An official in Ghanem's office said the cancellation was "due to pressure," but declined to elaborate. The official refused to be identified because he was discussing a confidential matter.
Ghanem's appointment as governor is part of a conscious effort by Abbas and his prime minister, Salam Fayyad, to promote women into senior positions, said Abbas aide Sabri Saidam. The rise of women leaders in the West Bank, run by Abbas' secular Fatah party, contrast with a deepening conservatism in the Hamas-ruled Gaza Strip, where the Islamic militants promote some of their female activists but also impose a strict brand of Islam that restricts women.
Still, equality remains a distant dream in the West Bank.
Men dominate most senior positions and women only occupy 15 percent of the Palestinian work force. While they make up 55 percent of public servants, most hold junior positions in traditional professions like teaching and nursing.
Even so, the change in women's opportunities from a generation ago is undeniable, said veteran Palestinian legislator Hanan Ashrawi, who for years was the lone female face in a crowd of male politicians.
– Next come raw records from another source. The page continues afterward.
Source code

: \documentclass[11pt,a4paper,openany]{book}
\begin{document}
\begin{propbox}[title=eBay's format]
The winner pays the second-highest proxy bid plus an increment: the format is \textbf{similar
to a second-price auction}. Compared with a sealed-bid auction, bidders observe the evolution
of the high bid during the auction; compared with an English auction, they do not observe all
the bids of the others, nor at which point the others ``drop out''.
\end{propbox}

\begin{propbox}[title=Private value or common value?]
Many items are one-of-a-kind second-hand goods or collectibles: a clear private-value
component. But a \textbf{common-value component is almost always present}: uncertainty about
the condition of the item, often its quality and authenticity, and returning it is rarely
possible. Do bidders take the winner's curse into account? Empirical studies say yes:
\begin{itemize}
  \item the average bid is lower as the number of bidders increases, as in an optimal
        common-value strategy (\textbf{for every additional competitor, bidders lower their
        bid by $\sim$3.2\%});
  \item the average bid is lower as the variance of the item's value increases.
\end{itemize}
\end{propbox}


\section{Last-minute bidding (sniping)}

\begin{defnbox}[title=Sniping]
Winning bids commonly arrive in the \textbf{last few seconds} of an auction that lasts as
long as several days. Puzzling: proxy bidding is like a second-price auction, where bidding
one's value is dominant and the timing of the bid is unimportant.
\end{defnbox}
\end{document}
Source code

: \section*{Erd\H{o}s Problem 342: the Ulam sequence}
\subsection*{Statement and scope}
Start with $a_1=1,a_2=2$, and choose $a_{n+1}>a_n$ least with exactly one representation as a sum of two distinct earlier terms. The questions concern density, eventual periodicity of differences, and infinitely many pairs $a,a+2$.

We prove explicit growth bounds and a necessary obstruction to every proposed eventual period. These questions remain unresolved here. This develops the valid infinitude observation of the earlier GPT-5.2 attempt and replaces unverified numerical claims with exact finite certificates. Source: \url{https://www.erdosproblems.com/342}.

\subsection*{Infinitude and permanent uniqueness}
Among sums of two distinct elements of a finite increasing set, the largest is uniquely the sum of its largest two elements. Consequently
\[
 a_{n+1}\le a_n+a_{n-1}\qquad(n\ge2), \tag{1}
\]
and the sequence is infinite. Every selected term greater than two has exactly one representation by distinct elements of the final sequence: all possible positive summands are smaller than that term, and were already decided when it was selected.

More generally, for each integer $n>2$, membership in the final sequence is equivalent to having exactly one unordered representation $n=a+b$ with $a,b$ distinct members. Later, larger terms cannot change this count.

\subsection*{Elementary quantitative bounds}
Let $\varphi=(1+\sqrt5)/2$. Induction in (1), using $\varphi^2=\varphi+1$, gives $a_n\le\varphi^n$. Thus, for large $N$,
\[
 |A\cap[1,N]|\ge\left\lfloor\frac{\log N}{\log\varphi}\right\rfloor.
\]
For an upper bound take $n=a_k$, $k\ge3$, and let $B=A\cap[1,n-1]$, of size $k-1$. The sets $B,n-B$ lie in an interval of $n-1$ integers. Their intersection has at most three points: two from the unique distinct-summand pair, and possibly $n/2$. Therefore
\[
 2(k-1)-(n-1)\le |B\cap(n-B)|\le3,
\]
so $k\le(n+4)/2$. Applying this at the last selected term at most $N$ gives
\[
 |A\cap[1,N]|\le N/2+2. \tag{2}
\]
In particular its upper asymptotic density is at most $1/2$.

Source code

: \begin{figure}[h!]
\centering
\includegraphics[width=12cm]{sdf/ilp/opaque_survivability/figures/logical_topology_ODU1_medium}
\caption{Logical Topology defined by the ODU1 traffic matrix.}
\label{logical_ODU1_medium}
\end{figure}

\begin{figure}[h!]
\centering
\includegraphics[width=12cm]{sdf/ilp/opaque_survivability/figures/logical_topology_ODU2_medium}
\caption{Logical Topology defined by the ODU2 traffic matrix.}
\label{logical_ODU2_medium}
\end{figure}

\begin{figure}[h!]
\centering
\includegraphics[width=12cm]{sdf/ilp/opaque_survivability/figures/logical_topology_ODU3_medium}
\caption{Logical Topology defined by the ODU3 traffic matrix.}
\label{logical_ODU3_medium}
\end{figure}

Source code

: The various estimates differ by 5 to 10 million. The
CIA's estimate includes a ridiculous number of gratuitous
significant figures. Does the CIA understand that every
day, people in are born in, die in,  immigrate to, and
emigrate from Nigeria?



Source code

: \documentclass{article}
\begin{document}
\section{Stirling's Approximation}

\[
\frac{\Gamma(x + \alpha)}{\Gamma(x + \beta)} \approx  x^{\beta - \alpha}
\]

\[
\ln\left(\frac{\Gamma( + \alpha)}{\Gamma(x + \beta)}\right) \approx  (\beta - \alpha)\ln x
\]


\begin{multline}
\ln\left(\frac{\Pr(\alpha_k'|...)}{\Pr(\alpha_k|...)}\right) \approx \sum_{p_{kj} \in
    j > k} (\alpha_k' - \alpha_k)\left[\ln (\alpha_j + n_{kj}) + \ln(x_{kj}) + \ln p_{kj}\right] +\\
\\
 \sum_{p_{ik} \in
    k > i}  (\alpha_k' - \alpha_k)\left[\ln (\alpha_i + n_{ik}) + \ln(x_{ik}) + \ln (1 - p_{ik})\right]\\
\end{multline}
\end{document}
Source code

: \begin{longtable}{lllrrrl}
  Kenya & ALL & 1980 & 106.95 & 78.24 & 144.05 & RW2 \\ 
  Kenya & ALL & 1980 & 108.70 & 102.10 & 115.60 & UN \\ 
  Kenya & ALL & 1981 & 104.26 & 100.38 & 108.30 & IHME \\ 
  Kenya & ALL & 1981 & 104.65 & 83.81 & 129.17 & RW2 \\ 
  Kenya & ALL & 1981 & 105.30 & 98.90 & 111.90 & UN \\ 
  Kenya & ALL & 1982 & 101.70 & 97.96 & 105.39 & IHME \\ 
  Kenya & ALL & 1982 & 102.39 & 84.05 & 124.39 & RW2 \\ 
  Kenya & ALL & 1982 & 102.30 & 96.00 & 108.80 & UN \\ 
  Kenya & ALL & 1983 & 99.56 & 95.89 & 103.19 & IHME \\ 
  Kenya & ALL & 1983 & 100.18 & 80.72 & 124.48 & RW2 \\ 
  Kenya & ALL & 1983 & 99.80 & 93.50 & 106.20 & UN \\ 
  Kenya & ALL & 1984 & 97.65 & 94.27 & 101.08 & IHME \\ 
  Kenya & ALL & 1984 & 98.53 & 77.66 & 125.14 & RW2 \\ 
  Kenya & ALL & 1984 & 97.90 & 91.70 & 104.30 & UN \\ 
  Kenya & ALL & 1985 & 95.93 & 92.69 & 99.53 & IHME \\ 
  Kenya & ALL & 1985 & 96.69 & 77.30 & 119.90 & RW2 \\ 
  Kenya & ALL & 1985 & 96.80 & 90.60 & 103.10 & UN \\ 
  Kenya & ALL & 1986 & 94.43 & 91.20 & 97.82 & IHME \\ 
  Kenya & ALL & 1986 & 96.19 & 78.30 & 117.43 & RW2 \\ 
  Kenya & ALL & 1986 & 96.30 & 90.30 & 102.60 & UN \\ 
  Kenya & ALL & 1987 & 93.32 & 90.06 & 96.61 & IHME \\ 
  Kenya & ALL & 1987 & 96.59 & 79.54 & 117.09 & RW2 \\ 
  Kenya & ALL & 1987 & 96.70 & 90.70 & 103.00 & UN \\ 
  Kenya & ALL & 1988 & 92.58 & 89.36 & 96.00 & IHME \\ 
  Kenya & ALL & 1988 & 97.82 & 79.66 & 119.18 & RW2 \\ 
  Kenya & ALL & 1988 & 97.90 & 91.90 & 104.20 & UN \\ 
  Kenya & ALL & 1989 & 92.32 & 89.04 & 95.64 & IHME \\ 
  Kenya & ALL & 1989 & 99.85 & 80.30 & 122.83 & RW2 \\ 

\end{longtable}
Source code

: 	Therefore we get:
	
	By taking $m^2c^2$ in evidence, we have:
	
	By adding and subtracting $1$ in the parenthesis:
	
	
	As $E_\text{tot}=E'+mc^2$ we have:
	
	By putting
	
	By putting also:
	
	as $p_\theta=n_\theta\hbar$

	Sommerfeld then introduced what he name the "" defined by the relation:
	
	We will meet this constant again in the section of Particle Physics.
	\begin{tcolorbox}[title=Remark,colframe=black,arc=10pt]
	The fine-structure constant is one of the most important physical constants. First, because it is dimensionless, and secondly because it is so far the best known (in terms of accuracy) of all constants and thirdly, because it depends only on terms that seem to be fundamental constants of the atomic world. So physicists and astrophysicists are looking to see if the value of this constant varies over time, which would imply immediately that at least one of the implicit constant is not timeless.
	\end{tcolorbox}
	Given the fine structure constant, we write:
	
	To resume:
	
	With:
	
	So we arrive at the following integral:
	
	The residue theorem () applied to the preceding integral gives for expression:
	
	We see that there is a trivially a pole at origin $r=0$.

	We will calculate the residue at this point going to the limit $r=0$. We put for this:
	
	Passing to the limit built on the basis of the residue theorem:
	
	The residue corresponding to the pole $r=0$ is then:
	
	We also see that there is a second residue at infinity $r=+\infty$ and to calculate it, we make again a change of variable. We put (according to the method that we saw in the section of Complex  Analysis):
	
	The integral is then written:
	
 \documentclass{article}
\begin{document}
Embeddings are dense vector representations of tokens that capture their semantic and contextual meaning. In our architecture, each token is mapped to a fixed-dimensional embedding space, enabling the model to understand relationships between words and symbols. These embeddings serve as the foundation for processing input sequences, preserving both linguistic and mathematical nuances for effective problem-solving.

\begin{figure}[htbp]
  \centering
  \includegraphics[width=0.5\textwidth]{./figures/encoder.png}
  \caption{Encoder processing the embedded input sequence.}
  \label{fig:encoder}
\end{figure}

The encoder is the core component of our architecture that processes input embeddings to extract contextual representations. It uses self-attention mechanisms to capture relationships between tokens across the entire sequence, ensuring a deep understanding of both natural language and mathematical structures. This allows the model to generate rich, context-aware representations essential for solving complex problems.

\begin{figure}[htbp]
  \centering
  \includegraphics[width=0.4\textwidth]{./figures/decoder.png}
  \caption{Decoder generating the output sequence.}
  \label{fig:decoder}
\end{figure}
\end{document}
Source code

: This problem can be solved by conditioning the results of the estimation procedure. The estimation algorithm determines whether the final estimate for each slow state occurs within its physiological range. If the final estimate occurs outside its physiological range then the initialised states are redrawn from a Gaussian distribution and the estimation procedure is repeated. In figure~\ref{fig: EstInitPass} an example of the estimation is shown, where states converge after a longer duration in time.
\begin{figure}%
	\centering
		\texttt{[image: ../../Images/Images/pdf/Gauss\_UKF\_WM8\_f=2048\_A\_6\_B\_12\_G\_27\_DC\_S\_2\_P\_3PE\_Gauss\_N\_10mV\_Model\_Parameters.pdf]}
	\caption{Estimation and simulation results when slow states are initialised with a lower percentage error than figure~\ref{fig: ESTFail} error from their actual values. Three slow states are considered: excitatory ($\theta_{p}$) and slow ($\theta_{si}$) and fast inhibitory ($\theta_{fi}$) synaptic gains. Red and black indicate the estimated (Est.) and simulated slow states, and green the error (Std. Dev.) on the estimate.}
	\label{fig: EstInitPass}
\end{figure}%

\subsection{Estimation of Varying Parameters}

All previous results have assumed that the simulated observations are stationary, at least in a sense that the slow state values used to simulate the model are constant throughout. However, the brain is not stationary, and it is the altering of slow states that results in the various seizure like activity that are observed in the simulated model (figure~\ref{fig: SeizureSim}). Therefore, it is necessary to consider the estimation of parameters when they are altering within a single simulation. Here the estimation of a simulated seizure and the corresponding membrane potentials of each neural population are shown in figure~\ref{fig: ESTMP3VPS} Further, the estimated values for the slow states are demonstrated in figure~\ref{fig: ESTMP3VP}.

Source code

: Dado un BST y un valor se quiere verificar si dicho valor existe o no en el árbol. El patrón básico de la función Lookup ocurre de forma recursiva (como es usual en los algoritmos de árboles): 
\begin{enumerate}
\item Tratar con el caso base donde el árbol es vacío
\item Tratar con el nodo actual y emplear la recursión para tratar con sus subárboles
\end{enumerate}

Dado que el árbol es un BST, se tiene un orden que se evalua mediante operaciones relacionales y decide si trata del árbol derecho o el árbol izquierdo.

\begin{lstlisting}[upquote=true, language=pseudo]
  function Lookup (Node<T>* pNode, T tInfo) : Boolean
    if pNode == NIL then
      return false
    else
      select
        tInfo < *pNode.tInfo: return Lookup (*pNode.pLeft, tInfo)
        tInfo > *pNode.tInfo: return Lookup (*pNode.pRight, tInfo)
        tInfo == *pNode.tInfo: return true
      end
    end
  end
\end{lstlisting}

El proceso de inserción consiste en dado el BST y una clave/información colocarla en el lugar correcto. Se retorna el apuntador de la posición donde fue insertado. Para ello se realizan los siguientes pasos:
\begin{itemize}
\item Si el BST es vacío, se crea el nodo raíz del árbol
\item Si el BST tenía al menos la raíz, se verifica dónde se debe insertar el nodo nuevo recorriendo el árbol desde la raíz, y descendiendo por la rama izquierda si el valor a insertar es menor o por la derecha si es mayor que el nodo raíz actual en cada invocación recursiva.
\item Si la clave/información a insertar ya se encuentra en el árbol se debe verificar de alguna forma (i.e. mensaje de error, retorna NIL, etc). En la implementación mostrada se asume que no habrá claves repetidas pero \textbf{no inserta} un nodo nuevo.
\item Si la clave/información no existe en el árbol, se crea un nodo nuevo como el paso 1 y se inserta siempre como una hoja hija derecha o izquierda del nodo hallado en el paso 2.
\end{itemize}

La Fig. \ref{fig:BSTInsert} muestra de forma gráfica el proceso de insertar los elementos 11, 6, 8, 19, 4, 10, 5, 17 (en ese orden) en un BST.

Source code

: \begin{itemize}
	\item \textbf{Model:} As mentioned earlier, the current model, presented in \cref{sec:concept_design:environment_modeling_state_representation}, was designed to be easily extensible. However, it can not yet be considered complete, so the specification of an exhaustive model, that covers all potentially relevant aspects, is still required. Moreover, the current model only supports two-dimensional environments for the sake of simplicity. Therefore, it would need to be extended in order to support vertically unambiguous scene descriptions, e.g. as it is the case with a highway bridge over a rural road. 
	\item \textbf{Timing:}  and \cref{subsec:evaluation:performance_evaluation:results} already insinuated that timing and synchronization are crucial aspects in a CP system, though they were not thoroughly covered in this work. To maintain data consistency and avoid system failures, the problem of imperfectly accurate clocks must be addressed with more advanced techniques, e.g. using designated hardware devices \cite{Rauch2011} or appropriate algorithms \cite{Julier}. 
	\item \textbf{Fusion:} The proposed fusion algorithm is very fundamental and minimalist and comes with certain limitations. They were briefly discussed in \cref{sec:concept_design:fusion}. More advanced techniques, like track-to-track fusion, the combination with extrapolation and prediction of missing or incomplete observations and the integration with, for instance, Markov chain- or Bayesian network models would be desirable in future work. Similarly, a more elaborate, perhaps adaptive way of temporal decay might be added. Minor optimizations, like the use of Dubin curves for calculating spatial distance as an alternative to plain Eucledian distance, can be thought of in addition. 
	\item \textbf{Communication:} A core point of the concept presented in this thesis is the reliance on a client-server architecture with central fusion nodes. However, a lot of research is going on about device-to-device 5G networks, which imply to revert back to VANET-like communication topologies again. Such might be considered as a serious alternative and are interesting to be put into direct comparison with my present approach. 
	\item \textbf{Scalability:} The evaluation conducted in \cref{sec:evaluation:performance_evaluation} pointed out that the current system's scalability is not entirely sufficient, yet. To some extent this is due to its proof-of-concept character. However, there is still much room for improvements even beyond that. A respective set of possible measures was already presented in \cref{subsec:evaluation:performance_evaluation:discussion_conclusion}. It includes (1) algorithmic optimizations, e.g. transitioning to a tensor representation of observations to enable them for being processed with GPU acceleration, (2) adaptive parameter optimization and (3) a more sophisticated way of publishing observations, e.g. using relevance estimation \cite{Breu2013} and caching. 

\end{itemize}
"Yet one more taboo has been broken," said Ashrawi.
Ghanem runs a staff of 40, most of them men, and insists on being called "governor," or "mohafez" in Arabic, not the feminine form of the title, "mohafeza." She dresses in a modern Muslim style, in a pants suit and headscarf, and prays five times a day according to Islamic rules — but she won't allow journalists see her in worship, saying she doesn't want to be misunderstood as a fanatic.
"I don't preach religion," Ghanem said.
The former philosophy student began her career in a rehabilitation service for sick Palestinians. Uninspired, she moved to intelligence services and for eight years worked as a liaison with foreign spy agencies. She declined to discuss her former career.
In January, Abbas appointed Ghanem as governor of Ramallah, the most important of the West Bank's 10 Palestinian administrative districts.
It's a place where Palestinian women are clustered in senior positions. Janet Mikhail, a 65-year-old retired school principal, was elected Ramallah city mayor in 2005. Last year, Khuloud Faqih, 35, was one of two women judges appointed in the West Bank's Islamic courts.
Another woman, Abir Awdeh, heads the Palestine Capital Market Authority, which regulates the non-banking financial sector, such as insurance companies and mortgage lenders. Four women serve in Fayyad's 22-member Cabinet, the highest number in any government since the Palestinian Authority was established in the 1990s.
In Gaza, one woman, Jamila Shanti, occupies a senior position in Hamas' decision-making body. They also have 6 female legislators and there are several women in senior municipal posts.
Still, Ghanem can rightfully claim a precedent as the first Palestinian female governor — and also the youngest person to be appointed. And even if Ghanem were to stumble in her position someday, the mere fact of her appointment paves the way for others, said Ashrawi.
"Every time a woman challenges and defies a taboo, she does it for all other women."